By understanding a person’s need for safety, Hitchcock decides to manipulate of his characters and their surrounds in a way that creates a strong sense of vulnerability. By limiting a character’s vision through the positioning of their body, Hitchcock leaves them unaware of their surroundings and exposed to attack. This lack of sensory feedback is then supported by both extremes of sound: complete silence or deafening ambient sound. With this character now lacking the ability to defend themself, they are placed in an unfamiliar environment and in the case of “Psycho” on the Bates’ estate.
The first scene that demonstrates these elements is the stabbing of Marion. Everything from the location to the positioning of characters in this scene add to the sense of vulnerability Hitchcock is trying to incorporate. Hitchcock’s motivation to set the scene during a shower comes from the degree of exposure being in a bathroom induces. In addition to her lowered guard, Marion’s sense of hearing is impaired due to the deafening sound of the shower, and her vision is limited by the presence of the shower curtain.
Timing is also key in this scene, and Hitchcock chooses to have her murderer enter while she has her back to the door, leaving her completely open to an attack.

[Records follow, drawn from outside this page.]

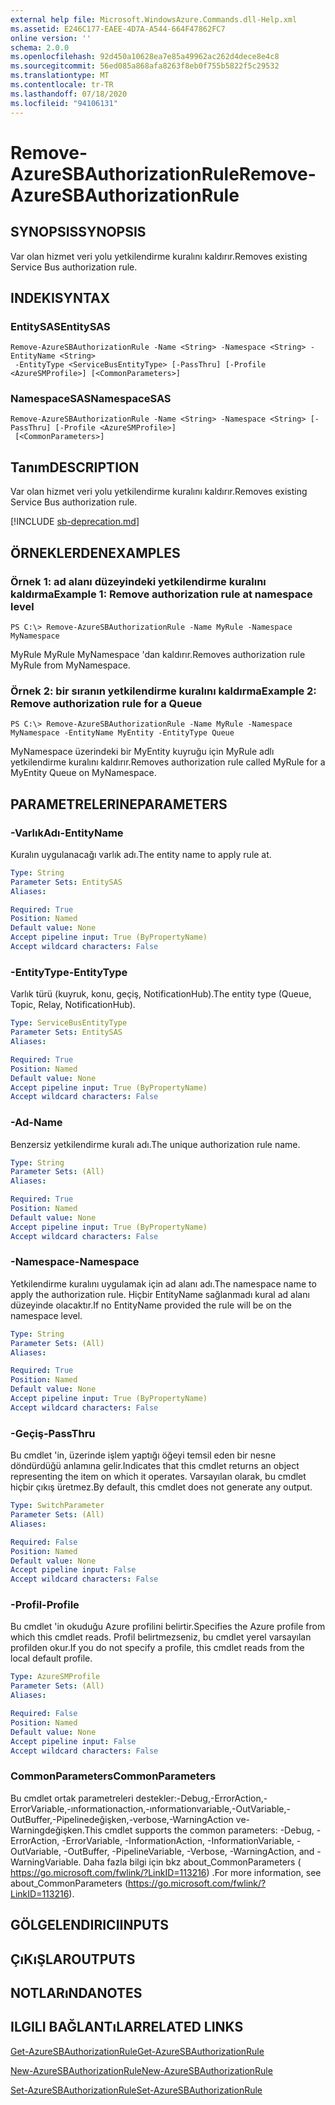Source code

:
 ```yaml
---
external help file: Microsoft.WindowsAzure.Commands.dll-Help.xml
ms.assetid: E246C177-EAEE-4D7A-A544-664F47862FC7
online version: ''
schema: 2.0.0
ms.openlocfilehash: 92d450a10628ea7e85a49962ac262d4dece8e4c8
ms.sourcegitcommit: 56ed085a868afa8263f8eb0f755b5822f5c29532
ms.translationtype: MT
ms.contentlocale: tr-TR
ms.lasthandoff: 07/18/2020
ms.locfileid: "94106131"
---
```

# <span data-ttu-id="5aec5-101">Remove-AzureSBAuthorizationRule</span><span class="sxs-lookup"><span data-stu-id="5aec5-101">Remove-AzureSBAuthorizationRule</span></span>

## <span data-ttu-id="5aec5-102">SYNOPSIS</span><span class="sxs-lookup"><span data-stu-id="5aec5-102">SYNOPSIS</span></span>
<span data-ttu-id="5aec5-103">Var olan hizmet veri yolu yetkilendirme kuralını kaldırır.</span><span class="sxs-lookup"><span data-stu-id="5aec5-103">Removes existing Service Bus authorization rule.</span></span>

## <span data-ttu-id="5aec5-104">INDEKI</span><span class="sxs-lookup"><span data-stu-id="5aec5-104">SYNTAX</span></span>

### <span data-ttu-id="5aec5-105">EntitySAS</span><span class="sxs-lookup"><span data-stu-id="5aec5-105">EntitySAS</span></span>
```
Remove-AzureSBAuthorizationRule -Name <String> -Namespace <String> -EntityName <String>
 -EntityType <ServiceBusEntityType> [-PassThru] [-Profile <AzureSMProfile>] [<CommonParameters>]
```

### <span data-ttu-id="5aec5-106">NamespaceSAS</span><span class="sxs-lookup"><span data-stu-id="5aec5-106">NamespaceSAS</span></span>
```
Remove-AzureSBAuthorizationRule -Name <String> -Namespace <String> [-PassThru] [-Profile <AzureSMProfile>]
 [<CommonParameters>]
```

## <span data-ttu-id="5aec5-107">Tanım</span><span class="sxs-lookup"><span data-stu-id="5aec5-107">DESCRIPTION</span></span>
<span data-ttu-id="5aec5-108">Var olan hizmet veri yolu yetkilendirme kuralını kaldırır.</span><span class="sxs-lookup"><span data-stu-id="5aec5-108">Removes existing Service Bus authorization rule.</span></span>

[!INCLUDE [sb-deprecation.md](../include/sb-deprecation.md)]

## <span data-ttu-id="5aec5-109">ÖRNEKLERDEN</span><span class="sxs-lookup"><span data-stu-id="5aec5-109">EXAMPLES</span></span>

### <span data-ttu-id="5aec5-110">Örnek 1: ad alanı düzeyindeki yetkilendirme kuralını kaldırma</span><span class="sxs-lookup"><span data-stu-id="5aec5-110">Example 1: Remove authorization rule at namespace level</span></span>
```
PS C:\> Remove-AzureSBAuthorizationRule -Name MyRule -Namespace MyNamespace
```

<span data-ttu-id="5aec5-111">MyRule MyRule MyNamespace 'dan kaldırır.</span><span class="sxs-lookup"><span data-stu-id="5aec5-111">Removes authorization rule MyRule from MyNamespace.</span></span>

### <span data-ttu-id="5aec5-112">Örnek 2: bir sıranın yetkilendirme kuralını kaldırma</span><span class="sxs-lookup"><span data-stu-id="5aec5-112">Example 2: Remove authorization rule for a Queue</span></span>
```
PS C:\> Remove-AzureSBAuthorizationRule -Name MyRule -Namespace MyNamespace -EntityName MyEntity -EntityType Queue
```

<span data-ttu-id="5aec5-113">MyNamespace üzerindeki bir MyEntity kuyruğu için MyRule adlı yetkilendirme kuralını kaldırır.</span><span class="sxs-lookup"><span data-stu-id="5aec5-113">Removes authorization rule called MyRule for a MyEntity Queue on MyNamespace.</span></span>

## <span data-ttu-id="5aec5-114">PARAMETRELERINE</span><span class="sxs-lookup"><span data-stu-id="5aec5-114">PARAMETERS</span></span>

### <span data-ttu-id="5aec5-115">-VarlıkAdı</span><span class="sxs-lookup"><span data-stu-id="5aec5-115">-EntityName</span></span>
<span data-ttu-id="5aec5-116">Kuralın uygulanacağı varlık adı.</span><span class="sxs-lookup"><span data-stu-id="5aec5-116">The entity name to apply rule at.</span></span>

```yaml
Type: String
Parameter Sets: EntitySAS
Aliases: 

Required: True
Position: Named
Default value: None
Accept pipeline input: True (ByPropertyName)
Accept wildcard characters: False
```

### <span data-ttu-id="5aec5-117">-EntityType</span><span class="sxs-lookup"><span data-stu-id="5aec5-117">-EntityType</span></span>
<span data-ttu-id="5aec5-118">Varlık türü (kuyruk, konu, geçiş, NotificationHub).</span><span class="sxs-lookup"><span data-stu-id="5aec5-118">The entity type (Queue, Topic, Relay, NotificationHub).</span></span>

```yaml
Type: ServiceBusEntityType
Parameter Sets: EntitySAS
Aliases: 

Required: True
Position: Named
Default value: None
Accept pipeline input: True (ByPropertyName)
Accept wildcard characters: False
```

### <span data-ttu-id="5aec5-119">-Ad</span><span class="sxs-lookup"><span data-stu-id="5aec5-119">-Name</span></span>
<span data-ttu-id="5aec5-120">Benzersiz yetkilendirme kuralı adı.</span><span class="sxs-lookup"><span data-stu-id="5aec5-120">The unique authorization rule name.</span></span>

```yaml
Type: String
Parameter Sets: (All)
Aliases: 

Required: True
Position: Named
Default value: None
Accept pipeline input: True (ByPropertyName)
Accept wildcard characters: False
```

### <span data-ttu-id="5aec5-121">-Namespace</span><span class="sxs-lookup"><span data-stu-id="5aec5-121">-Namespace</span></span>
<span data-ttu-id="5aec5-122">Yetkilendirme kuralını uygulamak için ad alanı adı.</span><span class="sxs-lookup"><span data-stu-id="5aec5-122">The namespace name to apply the authorization rule.</span></span>
<span data-ttu-id="5aec5-123">Hiçbir EntityName sağlanmadı kural ad alanı düzeyinde olacaktır.</span><span class="sxs-lookup"><span data-stu-id="5aec5-123">If no EntityName provided the rule will be on the namespace level.</span></span>

```yaml
Type: String
Parameter Sets: (All)
Aliases: 

Required: True
Position: Named
Default value: None
Accept pipeline input: True (ByPropertyName)
Accept wildcard characters: False
```

### <span data-ttu-id="5aec5-124">-Geçiş</span><span class="sxs-lookup"><span data-stu-id="5aec5-124">-PassThru</span></span>
<span data-ttu-id="5aec5-125">Bu cmdlet 'in, üzerinde işlem yaptığı öğeyi temsil eden bir nesne döndürdüğü anlamına gelir.</span><span class="sxs-lookup"><span data-stu-id="5aec5-125">Indicates that this cmdlet returns an object representing the item on which it operates.</span></span>
<span data-ttu-id="5aec5-126">Varsayılan olarak, bu cmdlet hiçbir çıkış üretmez.</span><span class="sxs-lookup"><span data-stu-id="5aec5-126">By default, this cmdlet does not generate any output.</span></span>

```yaml
Type: SwitchParameter
Parameter Sets: (All)
Aliases: 

Required: False
Position: Named
Default value: None
Accept pipeline input: False
Accept wildcard characters: False
```

### <span data-ttu-id="5aec5-127">-Profil</span><span class="sxs-lookup"><span data-stu-id="5aec5-127">-Profile</span></span>
<span data-ttu-id="5aec5-128">Bu cmdlet 'in okuduğu Azure profilini belirtir.</span><span class="sxs-lookup"><span data-stu-id="5aec5-128">Specifies the Azure profile from which this cmdlet reads.</span></span>
<span data-ttu-id="5aec5-129">Profil belirtmezseniz, bu cmdlet yerel varsayılan profilden okur.</span><span class="sxs-lookup"><span data-stu-id="5aec5-129">If you do not specify a profile, this cmdlet reads from the local default profile.</span></span>

```yaml
Type: AzureSMProfile
Parameter Sets: (All)
Aliases: 

Required: False
Position: Named
Default value: None
Accept pipeline input: False
Accept wildcard characters: False
```

### <span data-ttu-id="5aec5-130">CommonParameters</span><span class="sxs-lookup"><span data-stu-id="5aec5-130">CommonParameters</span></span>
<span data-ttu-id="5aec5-131">Bu cmdlet ortak parametreleri destekler:-Debug,-ErrorAction,-ErrorVariable,-ınformationaction,-ınformationvariable,-OutVariable,-OutBuffer,-Pipelinedeğişken,-verbose,-WarningAction ve-Warningdeğişken.</span><span class="sxs-lookup"><span data-stu-id="5aec5-131">This cmdlet supports the common parameters: -Debug, -ErrorAction, -ErrorVariable, -InformationAction, -InformationVariable, -OutVariable, -OutBuffer, -PipelineVariable, -Verbose, -WarningAction, and -WarningVariable.</span></span> <span data-ttu-id="5aec5-132">Daha fazla bilgi için bkz about_CommonParameters ( https://go.microsoft.com/fwlink/?LinkID=113216) .</span><span class="sxs-lookup"><span data-stu-id="5aec5-132">For more information, see about_CommonParameters (https://go.microsoft.com/fwlink/?LinkID=113216).</span></span>

## <span data-ttu-id="5aec5-133">GÖLGELENDIRICI</span><span class="sxs-lookup"><span data-stu-id="5aec5-133">INPUTS</span></span>

## <span data-ttu-id="5aec5-134">ÇıKıŞLAR</span><span class="sxs-lookup"><span data-stu-id="5aec5-134">OUTPUTS</span></span>

## <span data-ttu-id="5aec5-135">NOTLARıNDA</span><span class="sxs-lookup"><span data-stu-id="5aec5-135">NOTES</span></span>

## <span data-ttu-id="5aec5-136">ILGILI BAĞLANTıLAR</span><span class="sxs-lookup"><span data-stu-id="5aec5-136">RELATED LINKS</span></span>

[<span data-ttu-id="5aec5-137">Get-AzureSBAuthorizationRule</span><span class="sxs-lookup"><span data-stu-id="5aec5-137">Get-AzureSBAuthorizationRule</span></span>](./Get-AzureSBAuthorizationRule.md)

[<span data-ttu-id="5aec5-138">New-AzureSBAuthorizationRule</span><span class="sxs-lookup"><span data-stu-id="5aec5-138">New-AzureSBAuthorizationRule</span></span>](./New-AzureSBAuthorizationRule.md)

[<span data-ttu-id="5aec5-139">Set-AzureSBAuthorizationRule</span><span class="sxs-lookup"><span data-stu-id="5aec5-139">Set-AzureSBAuthorizationRule</span></span>](./Set-AzureSBAuthorizationRule.md)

Due to the normality of Marion’s actions in the shower, all audiences can relate to her state of vulnerability, and therefore understand that there is a possibility of suffering the same fate as Marion.
Desperate vulnerability being one of the primary factors in scaring the audience, Hitchcock’s “Psycho” chooses to have a heavier reliance on a feeling of dread and anxiety. Hitchcock’s main method of incorporating dread is through the use of suspense by allowing viewers to see a threat before the characters do. While the character on screen is oblivious of the impending danger, the viewers are left on the edge of their seat, dreading the moment that they know will come soon. This foreshadowing of danger is only the catalyst for suspense, and its only through a build up of elements on set that allow Hitchcock to have audiences bracing for the climax. An example of Hitchcock’s implementation of suspense can be found during the stabbing of Arbogast.
Although the audience knows of the danger that lies on the Bates estate, Arbogast enters the house with his guard lowered, completely unaware of the looming threat. The house is dead silence, and the scene is accompanied by a track of eerie violin music. The camera pans to a top down view of Arbogast as he begins to ascend the stairs, the floor growing distant in the background. As this happens, the camera switches display the door slowly opening, signaling the presence of danger. At this point, viewers of the movie subconsciously understand that there will be a confrontation between the two, leaving only the timing of the encounter to question. Finally, the nerve wracking silence is broken by an accompaniment of screeching music and the quick approach of the murderer. Ultimately, while factors such as global events and generational issues may be subject to change over time, only by basing his film around basic human psychology, has Hitchcock succeeded in creating a film that can be enjoyed by such a diverse audience.